Spain Makes History in World Cup Final

The 2010 World Cup final will not be a game that will be shown to young students who are trying to learn just how beautiful of a game soccer can be, because this was not soccer at it's finest. But at the end of the 120 minutes that were played, it was a game that if nothing else decided a winner. To me, soccer really isn't a game that you can just watch for five minutes of and get a true idea of what's going on. You can flip on a baseball game and watch an inning or two, you can watch a couple of drives during a football game, but soccer is more of a story. To appreciate what you've just witnessed when you watch soccer, you have to watch the full affair.

This was a game where Spain overcame a relentless attack from the Netherlands, as the Dutch seemed to take on the role of "beast" over that of "beauty". We ended up seeing thirteen yellow cards given, one which turned out to be a double yellow card (which equals a red), and eight of those went to the Netherlands. Of course, Spain played quite ugly at times as well, but the Netherlands will also be painted as the more vicious team in this game mainly because of a literal drop kick that was performed in the 28th minute by a Dutch defender.

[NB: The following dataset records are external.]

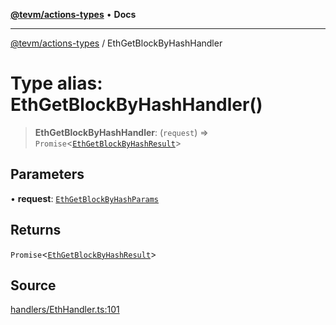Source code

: [**@tevm/actions-types**](../README.md) • **Docs**

***

[@tevm/actions-types](../globals.md) / EthGetBlockByHashHandler

# Type alias: EthGetBlockByHashHandler()

> **EthGetBlockByHashHandler**: (`request`) => `Promise`\<[`EthGetBlockByHashResult`](EthGetBlockByHashResult.md)\>

## Parameters

• **request**: [`EthGetBlockByHashParams`](EthGetBlockByHashParams.md)

## Returns

`Promise`\<[`EthGetBlockByHashResult`](EthGetBlockByHashResult.md)\>

## Source

[handlers/EthHandler.ts:101](https://github.com/evmts/tevm-monorepo/blob/main/packages/actions-types/src/handlers/EthHandler.ts#L101)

In terms of non-violent excitement, this game really didn't pick up until midway until the second half when the game did start to open up a bit. Both teams ended up having some real solid chances, including 1-on-1 opportunities that were missed by both sides. But neither team could find the net in regular time, and an extra thirty minutes were tacked on. It really did seem like penalty kicks where inevitable until in the 116th minute when Cesc Fabregas intercepted a Netherlands clearance and promptly found Andres Iniesta. Iniesta put just enough heat on the ball so that Stekelenberg, the Dutch keeper, wouldn't be able to deflect it, and Spain found themselves World Cup champions for the first time (and they are also the new unofficial world football champions, let's not forget that!)

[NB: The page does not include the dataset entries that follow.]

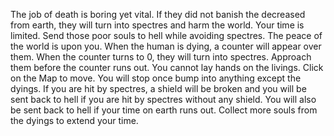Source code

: The job of death is boring yet vital. If they did not banish the decreased from earth, they will turn into spectres and harm the world.
Your time is limited. Send those poor souls to hell while avoiding spectres. The peace of the world is upon you.
When the human is dying, a counter will appear over them. When the counter turns to 0, they will turn into spectres.
Approach them before the counter runs out. You cannot lay hands on the livings.
Click on the Map to move. You will stop once bump into anything except the dyings.
If you are hit by spectres, a shield will be broken and you will be sent back to hell if you are hit by spectres without any shield.
You will also be sent back to hell if your time on earth runs out. Collect more souls from the dyings to extend your time.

Without question, Spain has been the world's best team since the last World Cup, and the victory in this tournament was deserved. They only managed to score eight goals in seven games, but that proved more than enough. Spain becomes the first European team to win a World Cup away from European soil, as well as the first team to win a Cup after losing their first game. Other teams may have been more flashy, but Spain was the best side in this tournament and now have been rewarded as such.

Honestly, this World Cup seems like it went a lot faster than other ones I've remembered. It does seem, at least in the country, that there were two World Cups. One that included the Americans, and one that happened after we were eliminated. I'm going to remember this Cup as the time where the Americans had a captivating run but ultimately were eliminated a lot quicker than they could have been. As we've talked about, this was our best chance to really go far in a World Cup since ever, and we weren't able to come through. I am excited though to watch this team mold together in the next four years and see what we can come up with. Start making travel arraignments to Brazil now my friends.